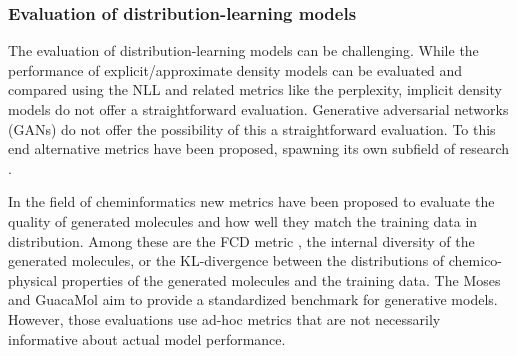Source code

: 

\subsubsection{Evaluation of distribution-learning models}
The evaluation of distribution-learning models can be challenging.
While the performance of explicit/approximate density models can be evaluated 
and compared using the \ac{NLL} and related metrics like the perplexity,
implicit density models do not offer a straightforward evaluation.
Generative adversarial networks (GANs) \citep{goodfellowGenerativeAdversarialNetworks2014}
do not offer the possibility of this a straightforward evaluation. To this end
alternative metrics have been proposed, spawning its own subfield of research
\citep{heuselGANsTrainedTwo2017}.

In the field of cheminformatics new metrics have been proposed to evaluate the
quality of generated molecules and how well they match the training data in
distribution.
Among these are the FCD metric
\citep{preuerFrechetChemNetDistance2018}, the internal diversity
\citep{benhendaChemGANChallengeDrug2017} of the generated molecules, or the
KL-divergence between the distributions of chemico-physical properties of the
generated molecules and the training data.
The Moses \citet{polykovskiyMolecularSetsMOSES2020} and GuacaMol
\citet{brownGuacaMolBenchmarkingModels2019} aim to provide a standardized
benchmark for generative models. However, those evaluations 
use ad-hoc metrics that are not necessarily informative about actual model 
performance.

*****

- INSTRUCTIONS TO FOLLOW
Without the pictures, restate all of the entries above verbatim.

- RESULT FOR THIS TASK
Source code

: 

\subsubsection{Evaluation of distribution-learning models}
The evaluation of distribution-learning models can be challenging.
While the performance of explicit/approximate density models can be evaluated 
and compared using the \ac{NLL} and related metrics like the perplexity,
implicit density models do not offer a straightforward evaluation.
Generative adversarial networks (GANs) \citep{goodfellowGenerativeAdversarialNetworks2014}
do not offer the possibility of this a straightforward evaluation. To this end
alternative metrics have been proposed, spawning its own subfield of research
\citep{heuselGANsTrainedTwo2017}.

In the field of cheminformatics new metrics have been proposed to evaluate the
quality of generated molecules and how well they match the training data in
distribution.
Among these are the FCD metric
\citep{preuerFrechetChemNetDistance2018}, the internal diversity
\citep{benhendaChemGANChallengeDrug2017} of the generated molecules, or the
KL-divergence between the distributions of chemico-physical properties of the
generated molecules and the training data.
The Moses \citet{polykovskiyMolecularSetsMOSES2020} and GuacaMol
\citet{brownGuacaMolBenchmarkingModels2019} aim to provide a standardized
benchmark for generative models. However, those evaluations 
use ad-hoc metrics that are not necessarily informative about actual model 
performance.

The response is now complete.